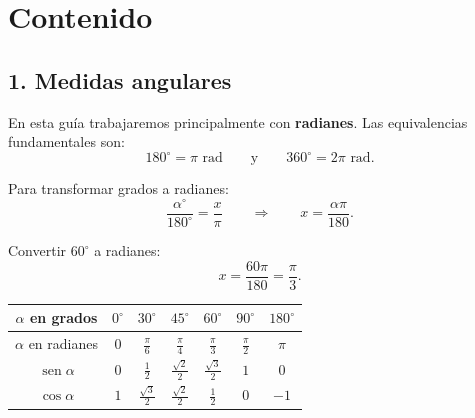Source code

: \documentclass[12pt,letterpaper]{article}
\providecommand{\sen}{\operatorname{sen}}
\begin{document}
\tableofcontents
\newpage

\section{Contenido}

\begingroup
\setlength{\abovedisplayskip}{5pt}
\setlength{\belowdisplayskip}{5pt}
\setlength{\abovedisplayshortskip}{3pt}
\setlength{\belowdisplayshortskip}{3pt}
\subsection{1. Medidas angulares}

En esta guía trabajaremos principalmente con \textbf{radianes}. Las equivalencias fundamentales son:
\[
180^\circ=\pi \text{ rad}
\qquad\text{y}\qquad
360^\circ=2\pi \text{ rad}.
\]

\begin{formulabox}
Para transformar grados a radianes:
\[
\frac{\alpha^\circ}{180^\circ}=\frac{x}{\pi}
\qquad\Longrightarrow\qquad
x=\frac{\alpha\pi}{180}.
\]
\end{formulabox}

\begin{ejemplobox}
Convertir $60^\circ$ a radianes:
\[
x=\frac{60\pi}{180}=\frac{\pi}{3}.
\]
\end{ejemplobox}

\begin{center}
\renewcommand{\arraystretch}{1.25}
\begin{tabular}{c|cccccc}
\toprule
$\alpha$ en grados & $0^\circ$ & $30^\circ$ & $45^\circ$ & $60^\circ$ & $90^\circ$ & $180^\circ$ \\
\midrule
$\alpha$ en radianes & $0$ & $\frac{\pi}{6}$ & $\frac{\pi}{4}$ & $\frac{\pi}{3}$ & $\frac{\pi}{2}$ & $\pi$ \\
$\sen\alpha$ & $0$ & $\frac12$ & $\frac{\sqrt2}{2}$ & $\frac{\sqrt3}{2}$ & $1$ & $0$ \\
$\cos\alpha$ & $1$ & $\frac{\sqrt3}{2}$ & $\frac{\sqrt2}{2}$ & $\frac12$ & $0$ & $-1$ \\
\bottomrule
\end{tabular}
\end{center}
\end{document}
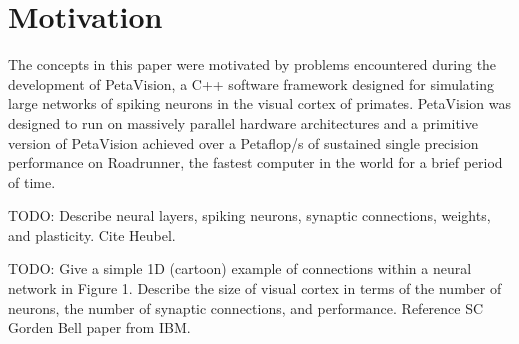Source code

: \section{Motivation}

The concepts in this paper were motivated by problems encountered during
the development of PetaVision, a C++ software framework designed for simulating
large networks of spiking neurons in the visual cortex of primates.  PetaVision
was designed to run on massively parallel hardware architectures and a primitive
version of PetaVision achieved over a Petaflop/s of sustained single precision
performance on Roadrunner, the fastest computer in the world for a brief
period of time.

TODO: Describe neural layers, spiking neurons, synaptic connections, weights,
and plasticity. Cite Heubel.

TODO: Give a simple 1D (cartoon) example of connections within a neural network in
Figure 1.  Describe the size of visual cortex in terms of the number of neurons,
the number of synaptic connections, and performance.  Reference SC Gorden Bell
paper from IBM.
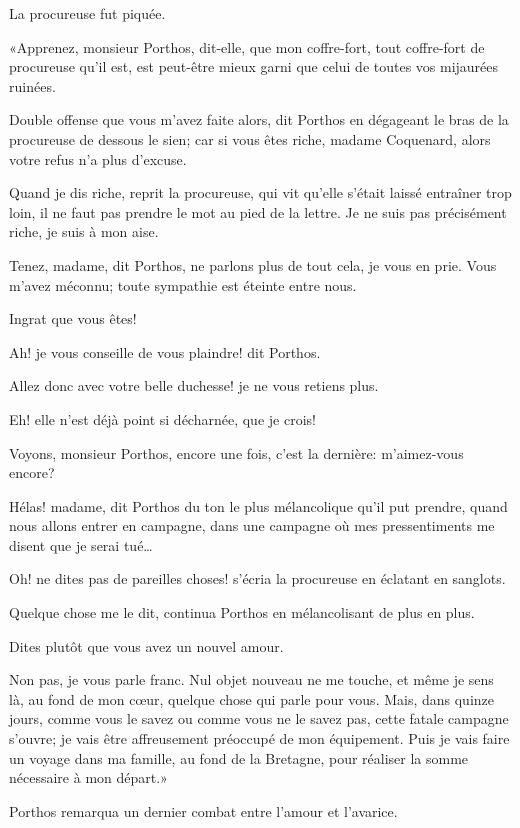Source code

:La procureuse fut piquée. 

«Apprenez, monsieur Porthos, dit-elle, que mon coffre-fort, tout coffre-fort de procureuse qu'il est, est peut-être mieux garni que celui de toutes vos mijaurées ruinées. 

\speak  Double offense que vous m'avez faite alors, dit Porthos en dégageant le bras de la procureuse de dessous le sien; car si vous êtes riche, madame Coquenard, alors votre refus n'a plus d'excuse. 

\speak  Quand je dis riche, reprit la procureuse, qui vit qu'elle s'était laissé entraîner trop loin, il ne faut pas prendre le mot au pied de la lettre. Je ne suis pas précisément riche, je suis à mon aise. 

\speak  Tenez, madame, dit Porthos, ne parlons plus de tout cela, je vous en prie. Vous m'avez méconnu; toute sympathie est éteinte entre nous. 

\speak  Ingrat que vous êtes! 

\speak  Ah! je vous conseille de vous plaindre! dit Porthos. 

\speak  Allez donc avec votre belle duchesse! je ne vous retiens plus. 

\speak  Eh! elle n'est déjà point si décharnée, que je crois! 

\speak  Voyons, monsieur Porthos, encore une fois, c'est la dernière: m'aimez-vous encore? 

\speak  Hélas! madame, dit Porthos du ton le plus mélancolique qu'il put prendre, quand nous allons entrer en campagne, dans une campagne où mes pressentiments me disent que je serai tué\dots 

\speak  Oh! ne dites pas de pareilles choses! s'écria la procureuse en éclatant en sanglots. 

\speak  Quelque chose me le dit, continua Porthos en mélancolisant de plus en plus. 

\speak  Dites plutôt que vous avez un nouvel amour. 

\speak  Non pas, je vous parle franc. Nul objet nouveau ne me touche, et même je sens là, au fond de mon cœur, quelque chose qui parle pour vous. Mais, dans quinze jours, comme vous le savez ou comme vous ne le savez pas, cette fatale campagne s'ouvre; je vais être affreusement préoccupé de mon équipement. Puis je vais faire un voyage dans ma famille, au fond de la Bretagne, pour réaliser la somme nécessaire à mon départ.» 

Porthos remarqua un dernier combat entre l'amour et l'avarice. 

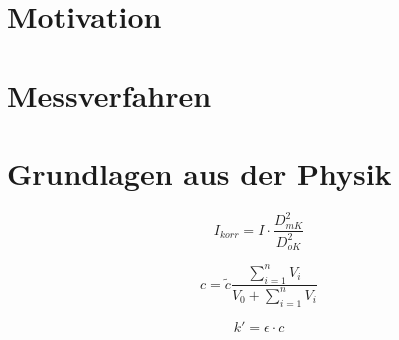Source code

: \section{Motivation}



\section{Messverfahren}



\section{Grundlagen aus der Physik}

\begin{equation}
    I_{korr} = I \cdot \frac{D_{mK}^2}{D_{oK}^2}
    \label{eq:Ikorr}
\end{equation}

\begin{equation}
    c = \tilde{c} \frac{\sum_{i=1}^n V_i}{V_0 + \sum_{i=1}^n V_i}
    \label{eq:Konzentration}
\end{equation}

\begin{equation}
    k' = \epsilon \cdot c
    \label{eq:dekAbsorp}
\end{equation}
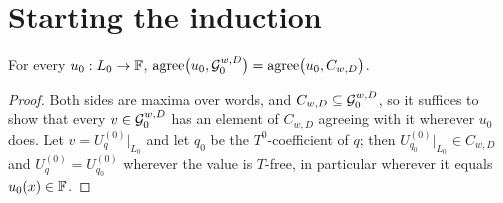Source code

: \section{Starting the induction}

\begin{lemma}[Start]\label{lem:start}
For every $u_0:L_0\to\F$, $\agree\big(u_0,\Gc_0^{w,D}\big)=\agree\big(u_0,C_{w,D}\big)$.
\end{lemma}

\begin{proof}
Both sides are maxima over words, and $C_{w,D}\subseteq\Gc_0^{w,D}$, so it suffices to show
that every $v\in\Gc_0^{w,D}$ has an element of $C_{w,D}$ agreeing with it wherever $u_0$ does.
Let $v=U^{(0)}_q|_{L_0}$ and let $q_0$ be the $T^0$-coefficient of $q$; then
$U^{(0)}_{q_0}|_{L_0}\in C_{w,D}$ and $U^{(0)}_q=U^{(0)}_{q_0}$ wherever the value is
$T$-free, in particular wherever it equals $u_0(x)\in\F$.
\end{proof}
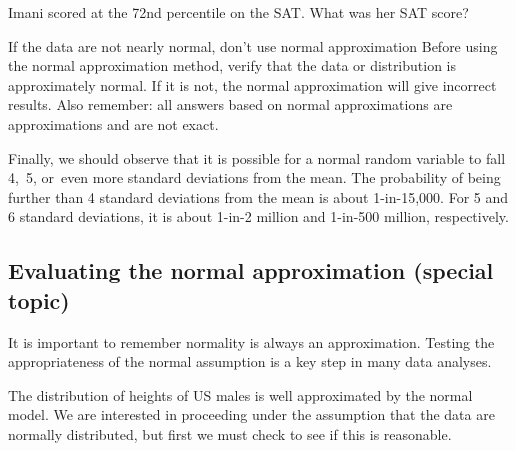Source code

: \begin{exercisewrap}
\begin{nexercise}Imani scored at the 72nd percentile on the SAT. What was her SAT score?\footnotemark\end{nexercise}
\end{exercisewrap}



\begin{onebox}{If the data are not nearly normal, don't use normal approximation}
{Before using the normal approximation method, verify that the data or distribution is approximately normal. If it is not, the normal approximation will give incorrect results. Also remember:  all answers based on normal approximations are approximations and are not exact.}
\end{onebox}

Finally, we should observe that it is possible for a normal random variable to fall 4,~5, or~even more standard deviations from the mean. The probability of being further than 4 standard deviations from the mean is about 1-in-15,000. For 5 and 6 standard deviations, it is about 1-in-2 million and 1-in-500 million, respectively.  

\B{\newpage}


\subsection{Evaluating the normal approximation (special topic)}
\label{assessingNormal}

It is important to remember normality is always an approximation. Testing the appropriateness of the normal assumption is a key step in many data analyses.


The distribution of heights of US males is well approximated by the normal model. We are interested in proceeding under the assumption that the data are normally distributed, but first we must check to see if this is reasonable.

▶ **What to produce**: Copy the data character for character, but drop all pictures from the copy.

▶ **Answer to this task**:
Source code

: \documentclass[12pt,letterpaper]{article}
\providecommand{\sen}{\operatorname{sen}}
\begin{document}
\tableofcontents
\newpage

\section{Contenido}

\begingroup
\setlength{\abovedisplayskip}{5pt}
\setlength{\belowdisplayskip}{5pt}
\setlength{\abovedisplayshortskip}{3pt}
\setlength{\belowdisplayshortskip}{3pt}
\subsection{1. Medidas angulares}

En esta guía trabajaremos principalmente con \textbf{radianes}. Las equivalencias fundamentales son:
\[
180^\circ=\pi \text{ rad}
\qquad\text{y}\qquad
360^\circ=2\pi \text{ rad}.
\]

\begin{formulabox}
Para transformar grados a radianes:
\[
\frac{\alpha^\circ}{180^\circ}=\frac{x}{\pi}
\qquad\Longrightarrow\qquad
x=\frac{\alpha\pi}{180}.
\]
\end{formulabox}

\begin{ejemplobox}
Convertir $60^\circ$ a radianes:
\[
x=\frac{60\pi}{180}=\frac{\pi}{3}.
\]
\end{ejemplobox}

\begin{center}
\renewcommand{\arraystretch}{1.25}
\begin{tabular}{c|cccccc}
\toprule
$\alpha$ en grados & $0^\circ$ & $30^\circ$ & $45^\circ$ & $60^\circ$ & $90^\circ$ & $180^\circ$ \\
\midrule
$\alpha$ en radianes & $0$ & $\frac{\pi}{6}$ & $\frac{\pi}{4}$ & $\frac{\pi}{3}$ & $\frac{\pi}{2}$ & $\pi$ \\
$\sen\alpha$ & $0$ & $\frac12$ & $\frac{\sqrt2}{2}$ & $\frac{\sqrt3}{2}$ & $1$ & $0$ \\
$\cos\alpha$ & $1$ & $\frac{\sqrt3}{2}$ & $\frac{\sqrt2}{2}$ & $\frac12$ & $0$ & $-1$ \\
\bottomrule
\end{tabular}
\end{center}
\end{document}
Source code

: \section{Motivation}

The concepts in this paper were motivated by problems encountered during
the development of PetaVision, a C++ software framework designed for simulating
large networks of spiking neurons in the visual cortex of primates.  PetaVision
was designed to run on massively parallel hardware architectures and a primitive
version of PetaVision achieved over a Petaflop/s of sustained single precision
performance on Roadrunner, the fastest computer in the world for a brief
period of time.

TODO: Describe neural layers, spiking neurons, synaptic connections, weights,
and plasticity. Cite Heubel.

TODO: Give a simple 1D (cartoon) example of connections within a neural network in
Figure 1.  Describe the size of visual cortex in terms of the number of neurons,
the number of synaptic connections, and performance.  Reference SC Gorden Bell
paper from IBM.
Source code

:La procureuse fut piquée. 

«Apprenez, monsieur Porthos, dit-elle, que mon coffre-fort, tout coffre-fort de procureuse qu'il est, est peut-être mieux garni que celui de toutes vos mijaurées ruinées. 

\speak  Double offense que vous m'avez faite alors, dit Porthos en dégageant le bras de la procureuse de dessous le sien; car si vous êtes riche, madame Coquenard, alors votre refus n'a plus d'excuse. 

\speak  Quand je dis riche, reprit la procureuse, qui vit qu'elle s'était laissé entraîner trop loin, il ne faut pas prendre le mot au pied de la lettre. Je ne suis pas précisément riche, je suis à mon aise. 

\speak  Tenez, madame, dit Porthos, ne parlons plus de tout cela, je vous en prie. Vous m'avez méconnu; toute sympathie est éteinte entre nous. 

\speak  Ingrat que vous êtes! 

\speak  Ah! je vous conseille de vous plaindre! dit Porthos. 

\speak  Allez donc avec votre belle duchesse! je ne vous retiens plus. 

\speak  Eh! elle n'est déjà point si décharnée, que je crois! 

\speak  Voyons, monsieur Porthos, encore une fois, c'est la dernière: m'aimez-vous encore? 

\speak  Hélas! madame, dit Porthos du ton le plus mélancolique qu'il put prendre, quand nous allons entrer en campagne, dans une campagne où mes pressentiments me disent que je serai tué\dots 

\speak  Oh! ne dites pas de pareilles choses! s'écria la procureuse en éclatant en sanglots. 

\speak  Quelque chose me le dit, continua Porthos en mélancolisant de plus en plus. 

\speak  Dites plutôt que vous avez un nouvel amour. 

\speak  Non pas, je vous parle franc. Nul objet nouveau ne me touche, et même je sens là, au fond de mon cœur, quelque chose qui parle pour vous. Mais, dans quinze jours, comme vous le savez ou comme vous ne le savez pas, cette fatale campagne s'ouvre; je vais être affreusement préoccupé de mon équipement. Puis je vais faire un voyage dans ma famille, au fond de la Bretagne, pour réaliser la somme nécessaire à mon départ.» 

Porthos remarqua un dernier combat entre l'amour et l'avarice. 

Source code

: \section{Motivation}



\section{Messverfahren}



\section{Grundlagen aus der Physik}

\begin{equation}
    I_{korr} = I \cdot \frac{D_{mK}^2}{D_{oK}^2}
    \label{eq:Ikorr}
\end{equation}

\begin{equation}
    c = \tilde{c} \frac{\sum_{i=1}^n V_i}{V_0 + \sum_{i=1}^n V_i}
    \label{eq:Konzentration}
\end{equation}

\begin{equation}
    k' = \epsilon \cdot c
    \label{eq:dekAbsorp}
\end{equation}
Source code

: \section{Starting the induction}

\begin{lemma}[Start]\label{lem:start}
For every $u_0:L_0\to\F$, $\agree\big(u_0,\Gc_0^{w,D}\big)=\agree\big(u_0,C_{w,D}\big)$.
\end{lemma}

\begin{proof}
Both sides are maxima over words, and $C_{w,D}\subseteq\Gc_0^{w,D}$, so it suffices to show
that every $v\in\Gc_0^{w,D}$ has an element of $C_{w,D}$ agreeing with it wherever $u_0$ does.
Let $v=U^{(0)}_q|_{L_0}$ and let $q_0$ be the $T^0$-coefficient of $q$; then
$U^{(0)}_{q_0}|_{L_0}\in C_{w,D}$ and $U^{(0)}_q=U^{(0)}_{q_0}$ wherever the value is
$T$-free, in particular wherever it equals $u_0(x)\in\F$.
\end{proof}
Source code

: \begin{exercisewrap}
\begin{nexercise}Imani scored at the 72nd percentile on the SAT. What was her SAT score?\footnotemark\end{nexercise}
\end{exercisewrap}



\begin{onebox}{If the data are not nearly normal, don't use normal approximation}
{Before using the normal approximation method, verify that the data or distribution is approximately normal. If it is not, the normal approximation will give incorrect results. Also remember:  all answers based on normal approximations are approximations and are not exact.}
\end{onebox}

Finally, we should observe that it is possible for a normal random variable to fall 4,~5, or~even more standard deviations from the mean. The probability of being further than 4 standard deviations from the mean is about 1-in-15,000. For 5 and 6 standard deviations, it is about 1-in-2 million and 1-in-500 million, respectively.  

\B{\newpage}


\subsection{Evaluating the normal approximation (special topic)}
\label{assessingNormal}

It is important to remember normality is always an approximation. Testing the appropriateness of the normal assumption is a key step in many data analyses.


The distribution of heights of US males is well approximated by the normal model. We are interested in proceeding under the assumption that the data are normally distributed, but first we must check to see if this is reasonable.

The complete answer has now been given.